### What to work on
In the listing below, a line holding "1. Configure your" and a line holding "4. VPN to the" mark the range. Retype both exactly, with all lines between them.

### Given entries
------------------------------
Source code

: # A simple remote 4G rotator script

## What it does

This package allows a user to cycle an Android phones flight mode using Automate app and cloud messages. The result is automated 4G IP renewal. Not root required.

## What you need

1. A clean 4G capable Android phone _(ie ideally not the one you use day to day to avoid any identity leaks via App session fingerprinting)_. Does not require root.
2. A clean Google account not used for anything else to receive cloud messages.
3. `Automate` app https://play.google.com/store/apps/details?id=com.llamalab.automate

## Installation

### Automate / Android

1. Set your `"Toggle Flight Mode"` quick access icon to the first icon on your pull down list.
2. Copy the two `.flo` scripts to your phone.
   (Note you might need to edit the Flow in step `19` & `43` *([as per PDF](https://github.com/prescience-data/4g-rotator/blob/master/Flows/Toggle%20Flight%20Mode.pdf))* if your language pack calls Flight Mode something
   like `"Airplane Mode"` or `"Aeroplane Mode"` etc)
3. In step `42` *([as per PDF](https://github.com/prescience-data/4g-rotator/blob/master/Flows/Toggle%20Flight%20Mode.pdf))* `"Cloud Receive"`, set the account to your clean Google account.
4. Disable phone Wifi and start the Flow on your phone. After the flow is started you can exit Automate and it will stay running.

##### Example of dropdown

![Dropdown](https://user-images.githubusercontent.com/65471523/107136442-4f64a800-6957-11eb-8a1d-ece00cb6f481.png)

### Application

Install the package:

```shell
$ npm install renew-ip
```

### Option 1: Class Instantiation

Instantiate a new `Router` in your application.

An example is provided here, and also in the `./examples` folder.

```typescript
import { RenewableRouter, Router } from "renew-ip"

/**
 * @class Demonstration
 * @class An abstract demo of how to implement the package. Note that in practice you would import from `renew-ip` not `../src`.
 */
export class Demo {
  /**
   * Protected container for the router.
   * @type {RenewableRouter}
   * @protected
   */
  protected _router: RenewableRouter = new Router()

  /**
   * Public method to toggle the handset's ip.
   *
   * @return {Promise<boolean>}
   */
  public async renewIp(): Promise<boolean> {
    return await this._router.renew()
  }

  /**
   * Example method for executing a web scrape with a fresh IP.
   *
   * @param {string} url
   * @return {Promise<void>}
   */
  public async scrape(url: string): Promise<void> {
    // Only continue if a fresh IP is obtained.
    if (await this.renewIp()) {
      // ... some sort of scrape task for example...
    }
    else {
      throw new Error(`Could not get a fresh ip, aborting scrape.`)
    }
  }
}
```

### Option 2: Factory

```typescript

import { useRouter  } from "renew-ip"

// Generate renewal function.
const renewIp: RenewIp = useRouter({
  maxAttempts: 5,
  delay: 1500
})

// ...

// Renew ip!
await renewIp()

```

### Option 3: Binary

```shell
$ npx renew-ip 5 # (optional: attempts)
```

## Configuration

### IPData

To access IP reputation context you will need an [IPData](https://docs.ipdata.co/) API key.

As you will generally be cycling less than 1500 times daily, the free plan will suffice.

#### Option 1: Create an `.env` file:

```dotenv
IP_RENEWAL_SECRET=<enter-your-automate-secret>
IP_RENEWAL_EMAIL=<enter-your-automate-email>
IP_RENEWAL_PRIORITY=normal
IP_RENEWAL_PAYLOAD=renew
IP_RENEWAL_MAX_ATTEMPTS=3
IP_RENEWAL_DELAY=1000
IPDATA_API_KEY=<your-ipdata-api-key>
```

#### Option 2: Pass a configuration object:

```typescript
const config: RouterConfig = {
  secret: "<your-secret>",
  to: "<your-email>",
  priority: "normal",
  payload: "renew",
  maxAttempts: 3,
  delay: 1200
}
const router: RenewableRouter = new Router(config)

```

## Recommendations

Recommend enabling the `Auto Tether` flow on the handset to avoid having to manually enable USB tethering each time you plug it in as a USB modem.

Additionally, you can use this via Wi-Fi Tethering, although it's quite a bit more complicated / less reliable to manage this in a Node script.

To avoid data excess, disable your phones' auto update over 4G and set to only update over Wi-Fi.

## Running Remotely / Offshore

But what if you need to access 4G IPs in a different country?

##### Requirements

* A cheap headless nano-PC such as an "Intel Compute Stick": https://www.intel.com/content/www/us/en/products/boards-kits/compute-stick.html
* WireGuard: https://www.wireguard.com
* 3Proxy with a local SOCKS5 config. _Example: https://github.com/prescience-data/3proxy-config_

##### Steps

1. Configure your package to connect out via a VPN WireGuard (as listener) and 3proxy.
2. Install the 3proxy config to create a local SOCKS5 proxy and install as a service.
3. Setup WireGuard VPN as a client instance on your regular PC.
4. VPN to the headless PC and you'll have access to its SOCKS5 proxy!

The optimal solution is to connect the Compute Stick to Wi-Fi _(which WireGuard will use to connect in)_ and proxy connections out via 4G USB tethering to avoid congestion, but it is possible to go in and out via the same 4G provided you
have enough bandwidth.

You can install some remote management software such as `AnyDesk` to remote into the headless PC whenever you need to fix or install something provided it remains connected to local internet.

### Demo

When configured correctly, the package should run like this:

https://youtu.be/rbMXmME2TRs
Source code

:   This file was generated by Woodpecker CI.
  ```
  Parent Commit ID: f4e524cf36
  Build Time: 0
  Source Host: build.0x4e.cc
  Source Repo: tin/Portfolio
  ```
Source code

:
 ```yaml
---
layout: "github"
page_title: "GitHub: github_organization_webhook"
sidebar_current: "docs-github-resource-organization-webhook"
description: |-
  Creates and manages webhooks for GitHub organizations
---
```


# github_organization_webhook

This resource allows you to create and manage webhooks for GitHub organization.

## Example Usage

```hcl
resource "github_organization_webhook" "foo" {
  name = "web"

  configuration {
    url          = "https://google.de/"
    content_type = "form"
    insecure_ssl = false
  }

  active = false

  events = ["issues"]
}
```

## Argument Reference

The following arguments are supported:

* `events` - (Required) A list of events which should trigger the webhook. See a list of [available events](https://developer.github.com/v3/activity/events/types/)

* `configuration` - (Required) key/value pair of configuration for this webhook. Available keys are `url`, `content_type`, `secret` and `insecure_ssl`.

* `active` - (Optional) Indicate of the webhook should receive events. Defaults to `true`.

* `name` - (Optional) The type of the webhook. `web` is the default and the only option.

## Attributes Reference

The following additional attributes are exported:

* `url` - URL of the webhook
------------------------------
### Solution to this exercise
1. Configure your package to connect out via a VPN WireGuard (as listener) and 3proxy.
2. Install the 3proxy config to create a local SOCKS5 proxy and install as a service.
3. Setup WireGuard VPN as a client instance on your regular PC.
4. VPN to the headless PC and you'll have access to its SOCKS5 proxy!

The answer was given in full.